Social Security Disability For Mental Disorders
Recently, someone asked in a disability forum if an individual can receive Social Security disability for Mental disorders. Another individual in the forum responded and said:
“I work with this population, so first of all...they do not get very much money unless they have worked a long work history. Secondly, they are truly impaired and cannot work. Thirdly, a psychiatrist has to deem them unable to work and psychiatrists are not liberal in handing out disability determinations to people."
I would agree with this individual’s response to the question. However, regarding the statement "they do not get very much money unless they have worked a long work history", I should mention the following.

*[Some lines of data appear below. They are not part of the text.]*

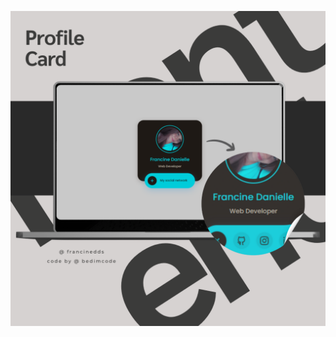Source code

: ![Minha Imagem](https://github.com/francinedds/profile-card/blob/main/images/mockup-profile-card-update.png)

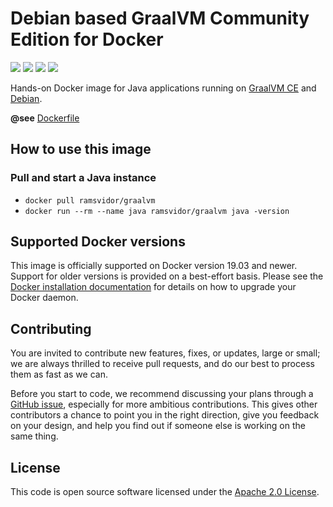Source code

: # Debian based GraalVM Community Edition for Docker
[![](https://images.microbadger.com/badges/image/ramsvidor/graalvm.svg)](https://microbadger.com/images/ramsvidor/graalvm "Get your own image badge on microbadger.com")
[![](https://images.microbadger.com/badges/version/ramsvidor/graalvm.svg)](http://microbadger.com/images/ramsvidor/graalvm "Get your own version badge on microbadger.com")
[![](https://images.microbadger.com/badges/commit/ramsvidor/graalvm.svg)](http://microbadger.com/images/ramsvidor/graalvm "Get your own commit badge on microbadger.com")
[![](https://images.microbadger.com/badges/license/ramsvidor/graalvm.svg)](http://microbadger.com/images/ramsvidor/graalvm "Get your own license badge on microbadger.com")

Hands-on Docker image for Java applications running on [GraalVM CE](https://www.graalvm.org) and [Debian](https://www.debian.org).

**@see** [Dockerfile](https://github.com/ramsvidor/docker-graalvm/blob/master/graalvm/Dockerfile)


## How to use this image
### Pull and start a Java instance
* `docker pull ramsvidor/graalvm`
* `docker run --rm --name java ramsvidor/graalvm java -version`

## Supported Docker versions
This image is officially supported on Docker version 19.03 and newer.
Support for older versions is provided on a best-effort basis.
Please see the [Docker installation documentation](https://docs.docker.com/install/) for details on how to upgrade your 
Docker daemon.

## Contributing
You are invited to contribute new features, fixes, or updates, large or small; we are always thrilled to receive pull 
requests, and do our best to process them as fast as we can.

Before you start to code, we recommend discussing your plans through a 
[GitHub issue](https://github.com/ramsvidor/docker/issues), especially for more ambitious contributions. This 
gives other contributors a chance to point you in the right direction, give you feedback on your design, and help you 
find out if someone else is working on the same thing.

## License
This code is open source software licensed under the [Apache 2.0 License]("http://www.apache.org/licenses/LICENSE-2.0.html").
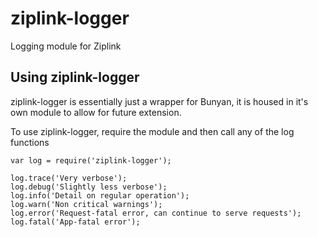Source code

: # ziplink-logger
Logging module for Ziplink

## Using ziplink-logger

ziplink-logger is essentially just a wrapper for Bunyan, it is housed in it's own module to allow for future extension.

To use ziplink-logger, require the module and then call any of the log functions

    var log = require('ziplink-logger');
    
    log.trace('Very verbose');
    log.debug('Slightly less verbose');
    log.info('Detail on regular operation');
    log.warn('Non critical warnings');
    log.error('Request-fatal error, can continue to serve requests');
    log.fatal('App-fatal error');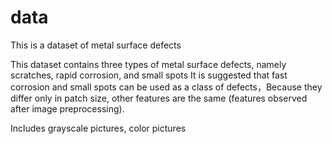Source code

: # data
This is a dataset of metal surface defects

This dataset contains three types of metal surface defects, namely scratches, rapid corrosion, and small spots
It is suggested that fast corrosion and small spots can be used as a class of defects，Because they differ only in patch size, other features are the same (features observed after image preprocessing).

Includes grayscale pictures, color pictures
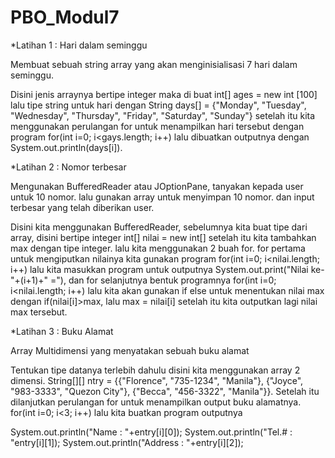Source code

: # PBO_Modul7
 
 *Latihan 1 : Hari dalam seminggu
 
 Membuat sebuah string array yang akan menginisialisasi 7 hari dalam seminggu. 
 
 Disini jenis arraynya bertipe integer maka di buat int[] ages = new int [100] lalu tipe string untuk hari dengan String days[] = {"Monday", "Tuesday", "Wednesday", "Thursday", "Friday", "Saturday", "Sunday"} setelah itu kita menggunakan perulangan for untuk menampilkan hari tersebut dengan program for(int i=0; i<gays.length; i++) lalu dibuatkan outputnya dengan System.out.println(days[i]). 
 
 *Latihan 2 : Nomor terbesar
 
 Mengunakan BufferedReader atau JOptionPane, tanyakan kepada user untuk 10 nomor. lalu gunakan array untuk menyimpan 10 nomor. dan input terbesar yang telah diberikan user. 
 
 Disini kita menggunakan BufferedReader, sebelumnya kita buat tipe dari array, disini bertipe integer int[] nilai = new int[] setelah itu kita tambahkan max dengan tipe integer. lalu kita menggunakan 2 buah for. for pertama untuk mengiputkan nilainya kita gunakan program for(int i=0; i<nilai.length; i++) lalu kita masukkan program untuk outputnya System.out.print("Nilai ke-"+(i+1)+" ="), dan for selanjutnya bentuk programnya for(int i=0; i<nilai.length; i++) lalu kita akan gunakan if else untuk menentukan nilai max dengan if(nilai[i]>max, lalu max = nilai[i] setelah itu kita outputkan lagi nilai max tersebut. 
 
 *Latihan 3 : Buku Alamat 
 
 Array Multidimensi yang menyatakan sebuah buku alamat
 
 Tentukan tipe datanya terlebih dahulu disini kita menggunakan array 2 dimensi. String[][] ntry = {{"Florence", "735-1234", "Manila"}, {"Joyce", "983-3333", "Quezon City"}, {"Becca", "456-3322", "Manila"}}. Setelah itu dilanjutkan perulangan for untuk menampilkan output buku alamatnya. for(int i=0; i<3; i++) lalu kita buatkan program outputnya
 
 System.out.println("Name : "+entry[i][0]);
 System.out.println("Tel.# : "entry[i][1]);
 System.out.println("Address : "+entry[i][2]);
 
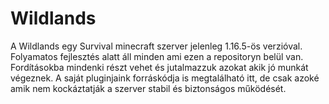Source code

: # Wildlands
A Wildlands egy Survival minecraft szerver jelenleg 1.16.5-ös verzióval. Folyamatos fejlesztés alatt áll minden ami ezen a repositoryn belül van. Fordításokba mindenki részt vehet és jutalmazzuk azokat akik jó munkát végeznek. A saját pluginjaink forráskódja is megtalálható itt, de csak azoké amik nem kockáztatják a szerver stabil és biztonságos működését.
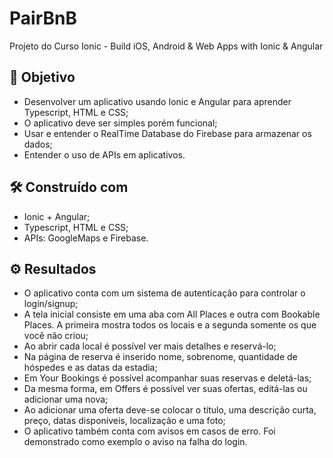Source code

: # PairBnB
Projeto do Curso Ionic - Build iOS, Android &amp; Web Apps with Ionic &amp; Angular

## 📌 Objetivo
* Desenvolver um aplicativo usando Ionic e Angular para aprender Typescript, HTML e CSS;
* O aplicativo deve ser simples porém funcional;
* Usar e entender o RealTime Database do Firebase para armazenar os dados;
* Entender o uso de APIs em aplicativos.

## 🛠️ Construído com
* Ionic + Angular;
* Typescript, HTML e CSS;
* APIs: GoogleMaps e Firebase.

## ⚙️ Resultados
* O aplicativo conta com um sistema de autenticação para controlar o login/signup;
* A tela inicial consiste em uma aba com All Places e outra com Bookable Places. A primeira mostra todos os locais e a segunda somente os que você não criou;
* Ao abrir cada local é possível ver mais detalhes e reservá-lo;
* Na página de reserva é inserido nome, sobrenome, quantidade de hóspedes e as datas da estadia;
* Em Your Bookings é possível acompanhar suas reservas e deletá-las;
* Da mesma forma, em Offers é possível ver suas ofertas, editá-las ou adicionar uma nova;
* Ao adicionar uma oferta deve-se colocar o título, uma descrição curta, preço, datas disponíveis, localização e uma foto;
* O aplicativo também conta com avisos em casos de erro. Foi demonstrado como exemplo o aviso na falha do login.
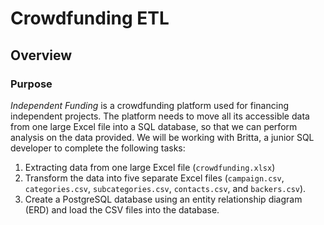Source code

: # Crowdfunding ETL

## Overview

### Purpose
*Independent Funding* is a crowdfunding platform used for financing independent projects. The platform needs to move all its accessible data from one large Excel file into a SQL database, so that we can perform analysis on the data provided. We will be working with Britta, a junior SQL developer to complete the following tasks:

1)	Extracting data from one large Excel file (`crowdfunding.xlsx`) 
2)	Transform the data into five separate Excel files (`campaign.csv`, `categories.csv`, `subcategories.csv`, `contacts.csv`, and `backers.csv`).
3)	Create a PostgreSQL database using an entity relationship diagram (ERD) and load the CSV files into the database.
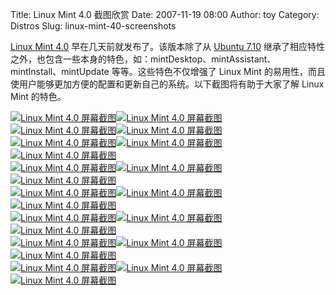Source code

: Title: Linux Mint 4.0 截图欣赏
Date: 2007-11-19 08:00
Author: toy
Category: Distros
Slug: linux-mint-40-screenshots

[Linux Mint
4.0](http://linuxtoy.org/archives/linux-mint-40-released.html)
早在几天前就发布了。该版本除了从 [Ubuntu
7.10](http://linuxtoy.org/archives/ubuntu-710-gutsy-gibbon-released.html)
继承了相应特性之外，也包含一些本身的特色，如：mintDesktop、mintAssistant、mintInstall、mintUpdate
等等。这些特色不仅增强了 Linux Mint
的易用性，而且使用户能够更加方便的配置和更新自己的系统。以下截图将有助于大家了解
Linux Mint 的特色。

[![Linux Mint 4.0
屏幕截图](http://i.linuxtoy.org/i/lm/01-thumb.png)](http://i.linuxtoy.org/i/lm/01.png)[![Linux
Mint 4.0
屏幕截图](http://i.linuxtoy.org/i/lm/02-thumb.png)](http://i.linuxtoy.org/i/lm/02.png)  
[![Linux Mint 4.0
屏幕截图](http://i.linuxtoy.org/i/lm/03-thumb.png)](http://i.linuxtoy.org/i/lm/03.png)[![Linux
Mint 4.0
屏幕截图](http://i.linuxtoy.org/i/lm/04-thumb.png)](http://i.linuxtoy.org/i/lm/04.png)  
[![Linux Mint 4.0
屏幕截图](http://i.linuxtoy.org/i/lm/05-thumb.png)](http://i.linuxtoy.org/i/lm/05.png)[![Linux
Mint 4.0
屏幕截图](http://i.linuxtoy.org/i/lm/06-thumb.png)](http://i.linuxtoy.org/i/lm/06.png)[![Linux
Mint 4.0
屏幕截图](http://i.linuxtoy.org/i/lm/07-thumb.png)](http://i.linuxtoy.org/i/lm/07.png)  
[![Linux Mint 4.0
屏幕截图](http://i.linuxtoy.org/i/lm/08-thumb.png)](http://i.linuxtoy.org/i/lm/08.png)[![Linux
Mint 4.0
屏幕截图](http://i.linuxtoy.org/i/lm/09-thumb.png)](http://i.linuxtoy.org/i/lm/09.png)[![Linux
Mint 4.0
屏幕截图](http://i.linuxtoy.org/i/lm/10-thumb.png)](http://i.linuxtoy.org/i/lm/10.png)  
[![Linux Mint 4.0
屏幕截图](http://i.linuxtoy.org/i/lm/11-thumb.png)](http://i.linuxtoy.org/i/lm/11.png)[![Linux
Mint 4.0
屏幕截图](http://i.linuxtoy.org/i/lm/12-thumb.png)](http://i.linuxtoy.org/i/lm/12.png)[![Linux
Mint 4.0
屏幕截图](http://i.linuxtoy.org/i/lm/13-thumb.png)](http://i.linuxtoy.org/i/lm/13.png)  
[![Linux Mint 4.0
屏幕截图](http://i.linuxtoy.org/i/lm/14-thumb.png)](http://i.linuxtoy.org/i/lm/14.png)[![Linux
Mint 4.0
屏幕截图](http://i.linuxtoy.org/i/lm/15-thumb.png)](http://i.linuxtoy.org/i/lm/15.png)[![Linux
Mint 4.0
屏幕截图](http://i.linuxtoy.org/i/lm/16-thumb.png)](http://i.linuxtoy.org/i/lm/16.png)  
[![Linux Mint 4.0
屏幕截图](http://i.linuxtoy.org/i/lm/17-thumb.png)](http://i.linuxtoy.org/i/lm/17.png)[![Linux
Mint 4.0
屏幕截图](http://i.linuxtoy.org/i/lm/18-thumb.png)](http://i.linuxtoy.org/i/lm/18.png)[![Linux
Mint 4.0
屏幕截图](http://i.linuxtoy.org/i/lm/19-thumb.png)](http://i.linuxtoy.org/i/lm/19.png)  
[![Linux Mint 4.0
屏幕截图](http://i.linuxtoy.org/i/lm/20-thumb.png)](http://i.linuxtoy.org/i/lm/20.png)[![Linux
Mint 4.0
屏幕截图](http://i.linuxtoy.org/i/lm/21-thumb.png)](http://i.linuxtoy.org/i/lm/21.png)[![Linux
Mint 4.0
屏幕截图](http://i.linuxtoy.org/i/lm/22-thumb.png)](http://i.linuxtoy.org/i/lm/22.png)
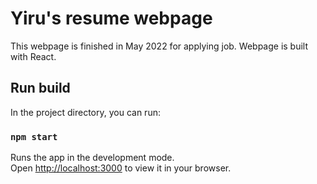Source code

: # Yiru's resume webpage

This webpage is finished in May 2022 for applying job. Webpage is built with React.
## Run build

In the project directory, you can run:

### `npm start`

Runs the app in the development mode.\
Open [http://localhost:3000](http://localhost:3000) to view it in your browser.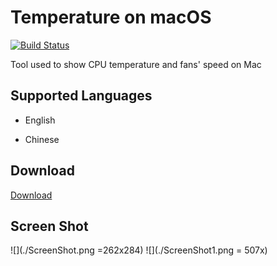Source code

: # Temperature on macOS

[![Build Status](https://travis-ci.com/Gondnat/mac-temperature.svg?branch=master)](https://travis-ci.com/Gondnat/mac-temperature)

Tool used to show CPU temperature and fans' speed on Mac

## Supported Languages

* English

* Chinese

## Download

[Download](https://github.com/Gondnat/mac-temperature/releases)

## Screen Shot

![](./ScreenShot.png =262x284)
![](./ScreenShot1.png = 507x)
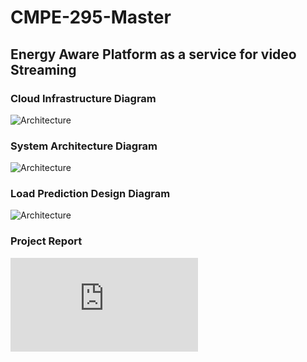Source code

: # CMPE-295-Master 

## Energy Aware Platform as a service for video Streaming

### Cloud Infrastructure Diagram
![Architecture](https://github.com/khanayazahmad/CMPE-295-Master/Cloud_Infrastructure.jpg)

### System Architecture Diagram
![Architecture](https://github.com/khanayazahmad/CMPE-295-Master/System_Architecture.png)

### Load Prediction Design Diagram
![Architecture](https://github.com/khanayazahmad/CMPE-295-Master/Load_Prediction_Design.png)

### Project Report
![Architecture](https://github.com/khanayazahmad/CMPE-295-Master/LCMPE_295B_Final_Project_Report.pdf)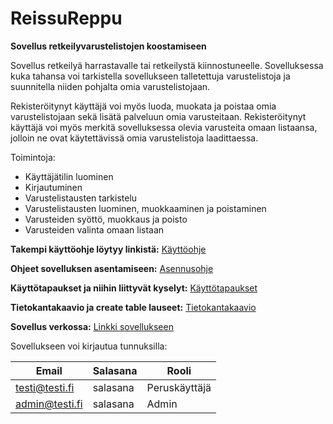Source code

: # ReissuReppu
**Sovellus retkeilyvarustelistojen koostamiseen**

Sovellus retkeilyä harrastavalle tai retkeilystä kiinnostuneelle.
Sovelluksessa kuka tahansa voi tarkistella sovellukseen talletettuja varustelistoja ja suunnitella niiden pohjalta omia varustelistojaan.

Rekisteröitynyt käyttäjä voi myös luoda, muokata ja poistaa omia varustelistojaan sekä lisätä palveluun omia varusteitaan. Rekisteröitynyt käyttäjä voi myös merkitä sovelluksessa olevia varusteita omaan listaansa, jolloin ne ovat käytettävissä omia varustelistoja laadittaessa.

Toimintoja:
+ Käyttäjätilin luominen
+ Kirjautuminen
+ Varustelistausten tarkistelu
+ Varustelistausten luominen, muokkaaminen ja poistaminen
+ Varusteiden syöttö, muokkaus ja poisto
+ Varusteiden valinta omaan listaan


**Takempi käyttöohje löytyy linkistä:**
[Käyttöohje](https://github.com/juhakaup/ReissuReppu/blob/master/documents/kayttoohje.md)

**Ohjeet sovelluksen asentamiseen:**
[Asennusohje](https://github.com/juhakaup/ReissuReppu/blob/master/documents/asennusohje.md)

**Käyttötapaukset ja niihin liittyvät kyselyt:**
[Käyttötapaukset](https://github.com/juhakaup/ReissuReppu/blob/master/documents/kayttotapaukset.md)

**Tietokantakaavio ja create table lauseet:**
[Tietokantakaavio](https://github.com/juhakaup/ReissuReppu/blob/master/documents/tietokanta.md)

**Sovellus verkossa:**
[Linkki sovellukseen](https://reissureppu.herokuapp.com/)

Sovellukseen voi kirjautua tunnuksilla: 

Email  |  Salasana  |  Rooli
--- | --- | --- 
testi@testi.fi  | salasana | Peruskäyttäjä
admin@testi.fi | salasana | Admin

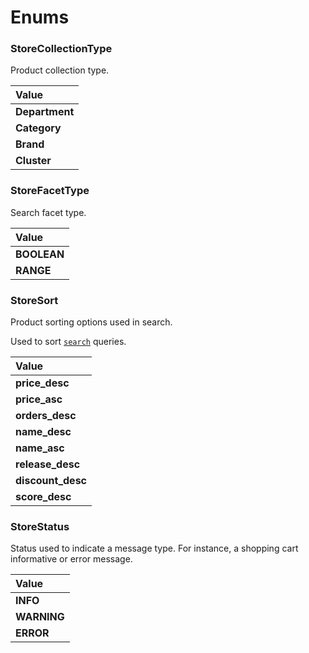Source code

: # Enums

### StoreCollectionType

Product collection type.

<table>
<thead>
<th align="left">Value</th>
</thead>
<tbody>
<tr>
<td valign="top"><strong>Department</strong></td>
</tr>
<tr>
<td valign="top"><strong>Category</strong></td>
</tr>
<tr>
<td valign="top"><strong>Brand</strong></td>
</tr>
<tr>
<td valign="top"><strong>Cluster</strong></td>
</tr>
</tbody>
</table>

### StoreFacetType

Search facet type.

<table>
<thead>
<th align="left">Value</th>
</thead>
<tbody>
<tr>
<td valign="top"><strong>BOOLEAN</strong></td>
</tr>
<tr>
<td valign="top"><strong>RANGE</strong></td>
</tr>
</tbody>
</table>

### StoreSort

Product sorting options used in search.

Used to sort [`search`](/reference/api/queries/search) queries.

<table>
<thead>
<th align="left">Value</th>
</thead>
<tbody>
<tr>
<td valign="top"><strong>price_desc</strong></td>
</tr>
<tr>
<td valign="top"><strong>price_asc</strong></td>
</tr>
<tr>
<td valign="top"><strong>orders_desc</strong></td>
</tr>
<tr>
<td valign="top"><strong>name_desc</strong></td>
</tr>
<tr>
<td valign="top"><strong>name_asc</strong></td>
</tr>
<tr>
<td valign="top"><strong>release_desc</strong></td>
</tr>
<tr>
<td valign="top"><strong>discount_desc</strong></td>
</tr>
<tr>
<td valign="top"><strong>score_desc</strong></td>
</tr>
</tbody>
</table>

### StoreStatus

Status used to indicate a message type. For instance, a shopping cart informative or error message.

<table>
<thead>
<th align="left">Value</th>
</thead>
<tbody>
<tr>
<td valign="top"><strong>INFO</strong></td>
</tr>
<tr>
<td valign="top"><strong>WARNING</strong></td>
</tr>
<tr>
<td valign="top"><strong>ERROR</strong></td>
</tr>
</tbody>
</table>
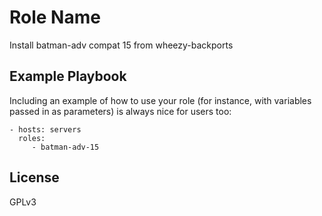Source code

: Role Name
=========

Install batman-adv compat 15 from wheezy-backports


Example Playbook
----------------

Including an example of how to use your role (for instance, with variables passed in as parameters) is always nice for users too:

    - hosts: servers
      roles:
         - batman-adv-15

License
-------

GPLv3
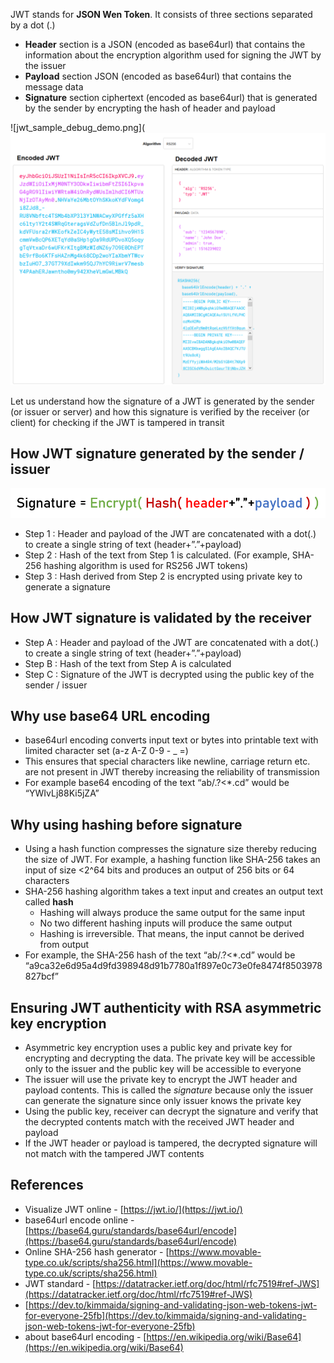 
JWT stands for **JSON Wen Token**. It consists of three sections separated by a dot (.)

- **Header** section is a JSON (encoded as base64url) that contains the information about the encryption algorithm used for signing the JWT by the issuer
- **Payload** section JSON (encoded as base64url) that contains the message data
- **Signature** section ciphertext (encoded as base64url) that is generated by the sender by encrypting the hash of header and payload

![jwt_sample_debug_demo.png](![jwt_sample_debug_demo.png](https://github.com/nagasudhirpulla/taming_python/blob/master/blog/skills/assets/img/jwt_sample_debug_demo.png?raw=true)

Let us understand how the signature of a JWT is generated by the sender (or issuer or server) and how this signature is verified by the receiver (or client) for checking if the JWT is tampered in transit

## How JWT signature generated by the sender / issuer

![jwt_signature_formula.png](https://github.com/nagasudhirpulla/taming_python/blob/master/blog/skills/assets/img/jwt_signature_formula.png?raw=true)

- Step 1 : Header and payload of the JWT are concatenated with a dot(.) to create a single string of text (header+”.”+payload)
- Step 2 : Hash of the text from Step 1 is calculated. (For example, SHA-256 hashing algorithm is used for RS256 JWT tokens)
- Step 3 : Hash derived from Step 2 is encrypted using private key to generate a signature

## How JWT signature is validated by the receiver

- Step A : Header and payload of the JWT are concatenated with a dot(.) to create a single string of text (header+”.”+payload)
- Step B : Hash of the text from Step A is calculated
- Step C : Signature of the JWT is decrypted using the public key of the sender / issuer

## Why use base64 URL encoding

- base64url encoding converts input text or bytes into printable text with limited character set (a-z A-Z 0-9 - _ =)
- This ensures that special characters like newline, carriage return etc. are not present in JWT thereby increasing the reliability of transmission
- For example base64 encoding of the text “ab/.?<*.cd” would be “YWIvLj88Ki5jZA”

## Why using hashing before signature

- Using a hash function compresses the signature size thereby reducing the size of JWT. For example, a hashing function like SHA-256 takes an input of size <2^64 bits and produces an output of 256 bits or 64 characters
- SHA-256 hashing algorithm takes a text input and creates an output text called **hash**
    - Hashing will always produce the same output for the same input
    - No two different hashing inputs will produce the same output
    - Hashing is irreversible. That means, the input cannot be derived from output
- For example, the SHA-256 hash of the text “ab/.?<*.cd” would be “a9ca32e6d95a4d9fd398948d91b7780a1f897e0c73e0fe8474f8503978827bcf”

## Ensuring JWT authenticity with RSA asymmetric key encryption

- Asymmetric key encryption uses a public key and private key for encrypting and decrypting the data. The private key will be accessible only to the issuer and the public key will be accessible to everyone
- The issuer will use the private key to encrypt the JWT header and payload contents. This is called the *signature* because only the issuer can generate the signature since only issuer knows the private key
- Using the public key, receiver can decrypt the signature and verify that the decrypted contents match with the received JWT header and payload
- If the JWT header or payload is tampered, the decrypted signature will not match with the tampered JWT contents

## References

- Visualize JWT online - [https://jwt.io/](https://jwt.io/)
- base64url encode online - [https://base64.guru/standards/base64url/encode](https://base64.guru/standards/base64url/encode)
- Online SHA-256 hash generator - [https://www.movable-type.co.uk/scripts/sha256.html](https://www.movable-type.co.uk/scripts/sha256.html)
- JWT standard - [https://datatracker.ietf.org/doc/html/rfc7519#ref-JWS](https://datatracker.ietf.org/doc/html/rfc7519#ref-JWS)
- [https://dev.to/kimmaida/signing-and-validating-json-web-tokens-jwt-for-everyone-25fb](https://dev.to/kimmaida/signing-and-validating-json-web-tokens-jwt-for-everyone-25fb)
- about base64url encoding - [https://en.wikipedia.org/wiki/Base64](https://en.wikipedia.org/wiki/Base64)
<!--stackedit_data:
eyJoaXN0b3J5IjpbMTMxNjQyMTEzMV19
-->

Social Security disability benefit amounts are geared so that individuals who are younger and/or have worked less (and also those who have worked for a shorter time) might receive a higher benefit than other individuals who have plugged along at jobs that did not pay much for years.
It really depends on when an individual’s mental disorder began to prevent them from working. Some individuals never get started and thus they never become insured for Social Security disability. Or, they earned just enough to be insured but had small earnings amounts (individuals earn their Social Security disability insured status through their work earnings). In these cases, it is true that an individual will receive small disability benefit payments.
Secondly, it is clearly evident that individuals who suffer from mental disorders are just as impaired as individuals who suffer from physical impairments. Fortunately, the Social Security Administration handles this in a practical manner as it considers any mental or physical impairment to be severe if it simply prevents an individual from working at what it considers to be a substantial and gainful activity level.
Finally, it is absolutely true that many disability agency psychiatrists and psychologists (a disability determination services mental consultant can be either a Ph.D psychologist or a M.D. psychiatrist) do not support disability approvals in any liberal sense. And some, honestly, are adversarial toward claimants (I am reminded of a psychologist who was attached to one of my case processing units who, quite frankly, should have been fired for the opinions she put on cases).
Although, I would say that Social Security has gotten somewhat more realistic when making disability determinations based upon mental disorders.
For instance, there is currently a trend of fewer durational denials (Social Security gives durational denials for conditions that they feel will become non-debilitating within twelve months or less) for mental conditions such as schizophrenia or bipolar disorder, and more disability benefit approvals based upon anxiety, depression, bipolar disorder, schizophrenia, and other mental conditions.
Hopefully, this particular trend will continue so that individuals with mental conditions can receive the same consideration as those with physically disabling conditions, not just within the confines of Social Security disability but within society in general.